Pero las puertas de la casita de cristal estaban cerradas. Fue inútil que las sacudiera y tirara de ellas.
– ¡Abridme! – rogó la niña.
Al oír sus gritos, todos los niños cesaron de danzar y rodearon la pequeña casita de cristal; pero nadie la supo abrir pese a sus esfuerzos.
Entonces vino el viento. Éste no trató de levantar el pestillo. Sacudió e hizo estremecer a toda la casita de vidrio. Y, finalmente, hizo sencillamente: ¡Plaf!, golpeando con sus fuertes puños contra los cristales. ¡Oh, cuán alegre sonó! La casita de cristal quedó rota, y la pequeña prisionera salió de un brinco de su interior.
¡Qué maravilloso era el aire allí fuera! ¡Y cuán grande y amplio era el mundo! Allí se podía danzar. Las hojas danzaban, los niños danzaban. Los delantales y las faldas y las cabelleras danzaban, y, más alegre que ninguno, danzaba también el corazón de la niña. El viento silbaba una cancioncilla, y los niños gritaban jubilosos de alegría.
De repente apareció la madre. Al ver a la niña fuera de la casita, juntando las manos derramó grandes lágrimas. Temía que ahora tendría que enfermar la delicada niña, y moriría.

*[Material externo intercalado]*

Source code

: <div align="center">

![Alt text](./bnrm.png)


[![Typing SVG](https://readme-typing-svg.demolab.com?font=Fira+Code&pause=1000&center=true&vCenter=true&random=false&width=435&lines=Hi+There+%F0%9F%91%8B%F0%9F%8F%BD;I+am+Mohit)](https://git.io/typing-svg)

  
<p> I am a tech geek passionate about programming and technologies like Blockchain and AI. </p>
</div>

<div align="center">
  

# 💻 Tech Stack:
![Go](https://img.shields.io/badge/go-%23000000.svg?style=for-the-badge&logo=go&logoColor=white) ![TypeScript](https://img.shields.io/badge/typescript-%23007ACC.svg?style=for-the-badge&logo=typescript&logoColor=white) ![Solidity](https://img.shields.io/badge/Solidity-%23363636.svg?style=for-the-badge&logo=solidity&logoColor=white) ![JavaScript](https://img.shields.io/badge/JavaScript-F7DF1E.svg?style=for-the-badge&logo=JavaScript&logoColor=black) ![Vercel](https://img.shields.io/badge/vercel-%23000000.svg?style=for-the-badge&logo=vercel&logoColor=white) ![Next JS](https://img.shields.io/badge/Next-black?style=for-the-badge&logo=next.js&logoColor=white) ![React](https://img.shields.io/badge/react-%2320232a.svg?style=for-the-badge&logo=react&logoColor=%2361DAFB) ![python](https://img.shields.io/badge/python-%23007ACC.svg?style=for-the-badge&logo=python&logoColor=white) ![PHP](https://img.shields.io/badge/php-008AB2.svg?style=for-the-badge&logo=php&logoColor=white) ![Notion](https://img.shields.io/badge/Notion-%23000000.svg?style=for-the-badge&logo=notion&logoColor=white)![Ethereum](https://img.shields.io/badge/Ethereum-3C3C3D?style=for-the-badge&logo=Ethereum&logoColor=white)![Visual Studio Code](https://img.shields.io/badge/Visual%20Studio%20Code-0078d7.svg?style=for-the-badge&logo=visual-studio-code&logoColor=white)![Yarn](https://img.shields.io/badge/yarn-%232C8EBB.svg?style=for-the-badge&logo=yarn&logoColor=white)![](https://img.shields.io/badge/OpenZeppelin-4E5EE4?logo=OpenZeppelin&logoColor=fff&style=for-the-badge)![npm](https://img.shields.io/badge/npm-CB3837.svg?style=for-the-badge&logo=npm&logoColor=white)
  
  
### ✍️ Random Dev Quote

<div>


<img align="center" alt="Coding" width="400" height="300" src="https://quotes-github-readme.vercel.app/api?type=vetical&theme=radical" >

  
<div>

Pero la niña no se puso enferma ni tuvo tampoco que morir. Sus mejillas se colorearon, brillaron más claros sus ojos, y toda ella floreció y se hizo cada día más bella.
– ¡Jujui! – rió el diablillo, mientras la madre recogía los pedacitos de cristal.
Luego saltó a horcajadas sobre el viento, y éste se lo llevó consigo. ¿Adónde? Esto no lo he sabido yo nunca, pues en su gran prisa se olvidó de contármelo.